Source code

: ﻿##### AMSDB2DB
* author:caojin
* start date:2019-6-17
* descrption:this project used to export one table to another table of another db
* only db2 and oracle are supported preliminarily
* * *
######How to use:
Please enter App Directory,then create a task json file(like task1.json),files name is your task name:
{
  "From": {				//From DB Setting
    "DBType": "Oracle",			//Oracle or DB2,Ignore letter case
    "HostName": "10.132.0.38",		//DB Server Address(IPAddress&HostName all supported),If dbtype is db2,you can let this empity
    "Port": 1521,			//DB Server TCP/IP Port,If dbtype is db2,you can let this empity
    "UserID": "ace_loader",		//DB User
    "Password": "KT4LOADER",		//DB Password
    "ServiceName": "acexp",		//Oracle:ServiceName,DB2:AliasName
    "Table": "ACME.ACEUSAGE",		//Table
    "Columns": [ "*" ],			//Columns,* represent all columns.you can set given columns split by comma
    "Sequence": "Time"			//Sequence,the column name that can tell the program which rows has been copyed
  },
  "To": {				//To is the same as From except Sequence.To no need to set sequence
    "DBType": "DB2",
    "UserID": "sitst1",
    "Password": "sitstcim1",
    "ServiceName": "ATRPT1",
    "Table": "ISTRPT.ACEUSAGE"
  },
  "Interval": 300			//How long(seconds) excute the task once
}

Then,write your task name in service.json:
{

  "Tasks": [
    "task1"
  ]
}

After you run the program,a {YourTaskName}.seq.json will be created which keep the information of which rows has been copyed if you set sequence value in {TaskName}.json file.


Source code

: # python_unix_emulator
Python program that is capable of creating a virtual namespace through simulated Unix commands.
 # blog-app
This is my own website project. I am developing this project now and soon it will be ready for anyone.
*****
• _TASK BRIEF_:
Every line of the listing is to be returned exactly as given.

• _SOLUTION_:
Source code

: ﻿##### AMSDB2DB
* author:caojin
* start date:2019-6-17
* descrption:this project used to export one table to another table of another db
* only db2 and oracle are supported preliminarily
* * *
######How to use:
Please enter App Directory,then create a task json file(like task1.json),files name is your task name:
{
  "From": {				//From DB Setting
    "DBType": "Oracle",			//Oracle or DB2,Ignore letter case
    "HostName": "10.132.0.38",		//DB Server Address(IPAddress&HostName all supported),If dbtype is db2,you can let this empity
    "Port": 1521,			//DB Server TCP/IP Port,If dbtype is db2,you can let this empity
    "UserID": "ace_loader",		//DB User
    "Password": "KT4LOADER",		//DB Password
    "ServiceName": "acexp",		//Oracle:ServiceName,DB2:AliasName
    "Table": "ACME.ACEUSAGE",		//Table
    "Columns": [ "*" ],			//Columns,* represent all columns.you can set given columns split by comma
    "Sequence": "Time"			//Sequence,the column name that can tell the program which rows has been copyed
  },
  "To": {				//To is the same as From except Sequence.To no need to set sequence
    "DBType": "DB2",
    "UserID": "sitst1",
    "Password": "sitstcim1",
    "ServiceName": "ATRPT1",
    "Table": "ISTRPT.ACEUSAGE"
  },
  "Interval": 300			//How long(seconds) excute the task once
}

Then,write your task name in service.json:
{

  "Tasks": [
    "task1"
  ]
}

After you run the program,a {YourTaskName}.seq.json will be created which keep the information of which rows has been copyed if you set sequence value in {TaskName}.json file.


Source code

: # python_unix_emulator
Python program that is capable of creating a virtual namespace through simulated Unix commands.
 # blog-app
This is my own website project. I am developing this project now and soon it will be ready for anyone.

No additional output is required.